7.1.1.8. Alex Right Pull Lever Traversal
On March 9, 2026, Alex completed a right pull lever-handle door traversal in 45 seconds, shown in Figure 7.9. Timestamps are presented in Table 7.7.
| Time | Event |
|---|---|
| 0:02 | Coarse approach begins. |
| 0:09 | Fine approach begins. |
| 0:14 | Opening stance is achieved. |
| 0:18 | Door unlatching is completed. |
| 0:33 | Door opening is sufficient and traversal begins. |
| 0:42 | Shoulders align with the door frame. |
| 0:47 | Traversal is complete. |
Table 7.7. Timestamped events for the March 9, 2026 Alex right pull lever-handle traversal shown in Figure 7.9.
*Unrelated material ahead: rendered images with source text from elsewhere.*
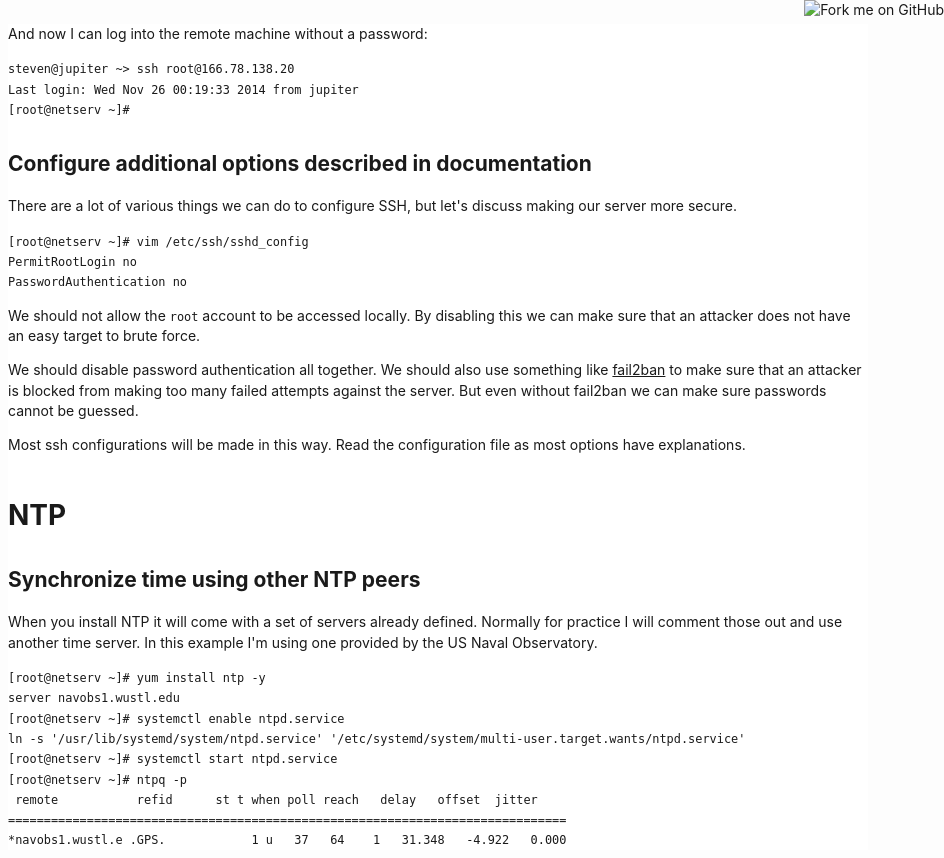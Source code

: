 And now I can log into the remote machine without a password:

    steven@jupiter ~> ssh root@166.78.138.20
    Last login: Wed Nov 26 00:19:33 2014 from jupiter
    [root@netserv ~]# 

## Configure additional options described in documentation<a name="obj12-2"></a>

There are a lot of various things we can do to configure SSH, but let's discuss making our server more secure.

    [root@netserv ~]# vim /etc/ssh/sshd_config 
    PermitRootLogin no
    PasswordAuthentication no

We should not allow the `root` account to be accessed locally. By disabling this we can make sure that an attacker does not have an easy target to brute force. 

We should disable password authentication all together. We should also use something like [fail2ban][6] to make sure that an attacker is blocked from making too many failed attempts against the server. But even without fail2ban we can make sure passwords cannot be guessed.

Most ssh configurations will be made in this way. Read the configuration file as most options have explanations.

# NTP<a name="obj13"></a>

## Synchronize time using other NTP peers<a name="obj13-1"></a>

When you install NTP it will come with a set of servers already defined. Normally for practice I will comment those out and use another time server. In this example I'm using one provided by the US Naval Observatory.

    [root@netserv ~]# yum install ntp -y
    server navobs1.wustl.edu
    [root@netserv ~]# systemctl enable ntpd.service 
    ln -s '/usr/lib/systemd/system/ntpd.service' '/etc/systemd/system/multi-user.target.wants/ntpd.service'
    [root@netserv ~]# systemctl start ntpd.service 
    [root@netserv ~]# ntpq -p
     remote           refid      st t when poll reach   delay   offset  jitter
    ==============================================================================
    *navobs1.wustl.e .GPS.            1 u   37   64    1   31.348   -4.922   0.000





[1]: http://www.redhat.com/en/services/training/ex300-red-hat-certified-engineer-rhce-exam
[2]: http://en.wikipedia.org/wiki/TCP_Wrapper
[3]: http://httpd.apache.org/
[4]: http://httpd.apache.org/docs/2.2/mod/core.html#namevirtualhost
[5]: http://httpd.apache.org/docs/2.4/upgrading.html#misc
[6]: http://www.fail2ban.org/wiki/index.php/Main_Page
[7]: http://www.amazon.com/Michael-Jang-RHCSA-Linux-Certification/dp/B00HTK0VHG/ref=sr_1_3?s=books&ie=UTF8&qid=1416963251&sr=1-3
[8]: http://www.unixmen.com/setting-nfs-server-client-centos-7/
[9]: http://www.certdepot.net/nfs-provide-network-shares-suitable-group-collaboration/
[10]: http://www.certdepot.net/rhel7-use-kerberos-control-access-nfs-network-shares/
[11]: http://www.freeipa.org/page/Main_Page
[12]: http://www.certdepot.net/rhel7-configure-system-forward-email-central-mail-server/
[13]: https://help.ubuntu.com/community/Samba/Kerberos
[14]: http://dabase.com/blog/AH01630:_client_denied_by_server_configuration/
[15]: http://sharadchhetri.com/2014/10/07/smbpasswd-command-found-centos-7-rhel-7/


<a href="https://github.com/epequeno/pequeno.in/blob/master/2014-11-25-rhce-rhel7-p2.md"><img style="position: absolute; top: 0; right: 0; border: 0;" src="https://camo.githubusercontent.com/38ef81f8aca64bb9a64448d0d70f1308ef5341ab/68747470733a2f2f73332e616d617a6f6e6177732e636f6d2f6769746875622f726962626f6e732f666f726b6d655f72696768745f6461726b626c75655f3132313632312e706e67" alt="Fork me on GitHub" data-canonical-src="https://s3.amazonaws.com/github/ribbons/forkme_right_darkblue_121621.png"></a>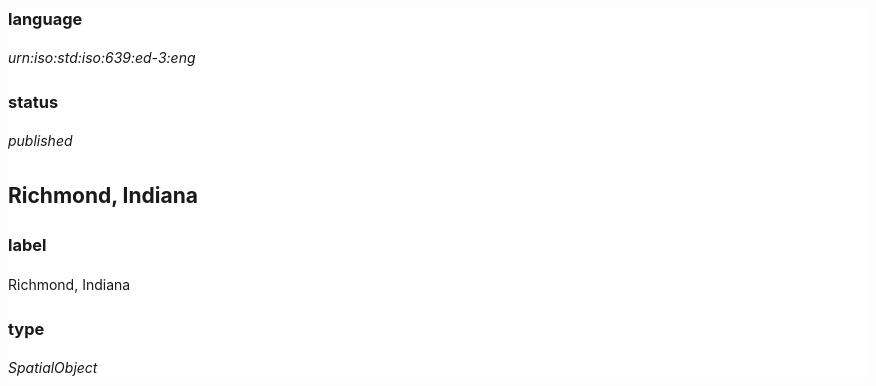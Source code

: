 ### language


*urn:iso:std:iso:639:ed-3:eng*

### status


*published*

## Richmond, Indiana

### label


Richmond, Indiana

### type


*SpatialObject*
| Phase | Time window | Duration | Description |
|---|---|---|---|
| Approach | 0:02–0:14 | 12 s | Coarse approach from the distant start, followed by the fine approach into the authored opening stance. |
| Unlatch | 0:14–0:18 | 4 s | Final upper-body alignment, handle engagement, and latch release. |
| Panel motion | 0:18–0:33 | 15 s | Pull the panel clear while staying outside the door swing. |
| Traverse | 0:33–0:47 | 14 s | Commit through the frame, bring the shoulders into alignment by 0:42, and clear the doorway. |
Table 7.8. Per-phase timing breakdown for the March 9, 2026 Alex right pull lever-handle traversal.
7.1.1.9. Alex Left Push Lever Traversal
On March 9, 2026, Alex completed a left push lever-handle door traversal in 34 seconds, shown in Figure 7.10. Timestamps are presented in Table 7.9.
| Time | Event |
|---|---|
| 0:03 | Coarse approach begins. |
| 0:12 | Fine approach begins. |
| 0:17 | Opening stance is achieved. |
| 0:20 | Door lever unlatching is completed. |
| 0:26 | Door opening is sufficient and traversal begins. |
| 0:27 | Shoulders align with the door frame. |
| 0:34 | Traversal is complete. |
Table 7.9. Timestamped events for the March 9, 2026 Alex left push lever-handle traversal shown in Figure 7.10.
| Phase | Time window | Duration | Description |
|---|---|---|---|
| Approach | 0:03–0:17 | 14 s | Coarse approach from the distant start, followed by the fine approach into the authored opening stance. |
| Unlatch | 0:17–0:20 | 3 s | Final upper-body alignment, lever engagement, and latch release. |
| Panel motion | 0:20–0:26 | 6 s | Push the panel clear while continuing to bias the body toward forward progress. |
| Traverse | 0:26–0:34 | 8 s | Commit through the frame, align the shoulders with the opening by 0:27, and clear the doorway. |
Table 7.10. Per-phase timing breakdown for the March 9, 2026 Alex left push lever-handle traversal.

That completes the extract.